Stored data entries
○ ○ ○ ○
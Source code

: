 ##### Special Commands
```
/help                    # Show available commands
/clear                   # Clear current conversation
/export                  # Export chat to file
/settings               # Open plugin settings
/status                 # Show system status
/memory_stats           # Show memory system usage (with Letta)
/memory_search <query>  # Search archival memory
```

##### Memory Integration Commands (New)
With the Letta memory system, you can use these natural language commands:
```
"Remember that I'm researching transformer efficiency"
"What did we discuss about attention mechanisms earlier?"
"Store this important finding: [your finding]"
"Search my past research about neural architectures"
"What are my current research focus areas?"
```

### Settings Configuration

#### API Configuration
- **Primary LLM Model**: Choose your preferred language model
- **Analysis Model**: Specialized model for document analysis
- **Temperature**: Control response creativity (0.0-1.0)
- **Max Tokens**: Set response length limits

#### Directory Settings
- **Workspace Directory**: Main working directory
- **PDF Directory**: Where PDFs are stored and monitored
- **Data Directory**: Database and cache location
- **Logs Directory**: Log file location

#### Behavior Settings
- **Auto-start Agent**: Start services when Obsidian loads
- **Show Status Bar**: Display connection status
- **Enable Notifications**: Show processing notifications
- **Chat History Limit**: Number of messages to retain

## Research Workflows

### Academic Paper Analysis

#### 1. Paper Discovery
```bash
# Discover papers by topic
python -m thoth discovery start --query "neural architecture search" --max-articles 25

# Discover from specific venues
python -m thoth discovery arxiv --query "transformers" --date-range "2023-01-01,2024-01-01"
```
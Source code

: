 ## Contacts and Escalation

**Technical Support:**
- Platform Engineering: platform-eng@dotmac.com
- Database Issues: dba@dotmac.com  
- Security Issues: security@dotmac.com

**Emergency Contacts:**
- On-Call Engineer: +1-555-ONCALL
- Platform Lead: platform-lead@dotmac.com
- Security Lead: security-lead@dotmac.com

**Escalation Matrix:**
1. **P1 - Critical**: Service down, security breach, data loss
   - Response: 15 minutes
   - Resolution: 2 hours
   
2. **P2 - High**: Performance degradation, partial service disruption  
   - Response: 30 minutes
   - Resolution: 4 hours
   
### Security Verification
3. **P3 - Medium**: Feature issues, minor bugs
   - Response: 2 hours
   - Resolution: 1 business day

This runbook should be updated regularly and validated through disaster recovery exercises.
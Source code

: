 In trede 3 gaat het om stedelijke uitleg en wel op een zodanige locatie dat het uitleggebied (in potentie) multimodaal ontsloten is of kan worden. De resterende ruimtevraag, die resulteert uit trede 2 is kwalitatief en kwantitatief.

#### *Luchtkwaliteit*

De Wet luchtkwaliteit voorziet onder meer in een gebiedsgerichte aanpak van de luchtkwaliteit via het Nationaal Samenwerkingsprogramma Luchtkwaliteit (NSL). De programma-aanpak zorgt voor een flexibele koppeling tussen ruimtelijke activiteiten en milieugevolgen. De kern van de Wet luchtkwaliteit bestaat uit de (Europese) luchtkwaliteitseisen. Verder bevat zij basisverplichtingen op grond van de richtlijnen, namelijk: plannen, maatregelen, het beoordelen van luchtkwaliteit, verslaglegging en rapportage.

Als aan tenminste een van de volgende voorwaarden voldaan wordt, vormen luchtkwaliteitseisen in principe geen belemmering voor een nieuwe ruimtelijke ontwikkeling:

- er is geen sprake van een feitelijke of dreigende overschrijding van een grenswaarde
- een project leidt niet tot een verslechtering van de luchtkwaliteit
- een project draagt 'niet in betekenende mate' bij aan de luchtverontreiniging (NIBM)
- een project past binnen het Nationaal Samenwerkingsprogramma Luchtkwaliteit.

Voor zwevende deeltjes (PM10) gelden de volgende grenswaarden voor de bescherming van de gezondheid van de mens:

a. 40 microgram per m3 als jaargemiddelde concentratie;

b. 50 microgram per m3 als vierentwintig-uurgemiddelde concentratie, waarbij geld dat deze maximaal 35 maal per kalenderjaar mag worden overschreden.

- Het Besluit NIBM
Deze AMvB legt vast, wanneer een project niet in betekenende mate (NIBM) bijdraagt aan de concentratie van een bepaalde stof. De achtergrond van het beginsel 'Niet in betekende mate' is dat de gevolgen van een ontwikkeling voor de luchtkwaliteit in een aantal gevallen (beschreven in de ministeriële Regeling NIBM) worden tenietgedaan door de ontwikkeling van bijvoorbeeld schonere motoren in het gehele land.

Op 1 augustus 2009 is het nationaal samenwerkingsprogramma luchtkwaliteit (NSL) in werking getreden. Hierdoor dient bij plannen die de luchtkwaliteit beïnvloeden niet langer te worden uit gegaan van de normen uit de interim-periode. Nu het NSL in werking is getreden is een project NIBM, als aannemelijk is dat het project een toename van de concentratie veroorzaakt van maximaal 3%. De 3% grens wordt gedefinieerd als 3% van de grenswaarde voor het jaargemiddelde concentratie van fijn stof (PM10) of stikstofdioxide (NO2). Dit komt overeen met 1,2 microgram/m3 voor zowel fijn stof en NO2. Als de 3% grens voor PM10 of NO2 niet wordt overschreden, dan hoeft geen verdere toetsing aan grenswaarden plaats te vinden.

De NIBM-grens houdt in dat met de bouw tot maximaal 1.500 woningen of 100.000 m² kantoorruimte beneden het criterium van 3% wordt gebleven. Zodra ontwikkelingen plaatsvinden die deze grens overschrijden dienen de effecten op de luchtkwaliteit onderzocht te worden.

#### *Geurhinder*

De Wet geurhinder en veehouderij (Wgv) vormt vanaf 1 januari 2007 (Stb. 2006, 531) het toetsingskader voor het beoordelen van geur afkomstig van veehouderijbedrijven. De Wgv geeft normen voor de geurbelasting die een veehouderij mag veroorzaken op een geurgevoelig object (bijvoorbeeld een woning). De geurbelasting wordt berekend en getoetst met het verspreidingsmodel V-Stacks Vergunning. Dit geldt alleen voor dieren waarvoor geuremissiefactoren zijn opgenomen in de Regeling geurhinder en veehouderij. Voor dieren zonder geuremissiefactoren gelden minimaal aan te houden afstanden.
○ ○ ○ ○
Return all lines of the data in which the string "bijvoorbeeld" appears.

Exercise result:
Deze AMvB legt vast, wanneer een project niet in betekenende mate (NIBM) bijdraagt aan de concentratie van een bepaalde stof. De achtergrond van het beginsel 'Niet in betekende mate' is dat de gevolgen van een ontwikkeling voor de luchtkwaliteit in een aantal gevallen (beschreven in de ministeriële Regeling NIBM) worden tenietgedaan door de ontwikkeling van bijvoorbeeld schonere motoren in het gehele land.
De Wet geurhinder en veehouderij (Wgv) vormt vanaf 1 januari 2007 (Stb. 2006, 531) het toetsingskader voor het beoordelen van geur afkomstig van veehouderijbedrijven. De Wgv geeft normen voor de geurbelasting die een veehouderij mag veroorzaken op een geurgevoelig object (bijvoorbeeld een woning). De geurbelasting wordt berekend en getoetst met het verspreidingsmodel V-Stacks Vergunning. Dit geldt alleen voor dieren waarvoor geuremissiefactoren zijn opgenomen in de Regeling geurhinder en veehouderij. Voor dieren zonder geuremissiefactoren gelden minimaal aan te houden afstanden.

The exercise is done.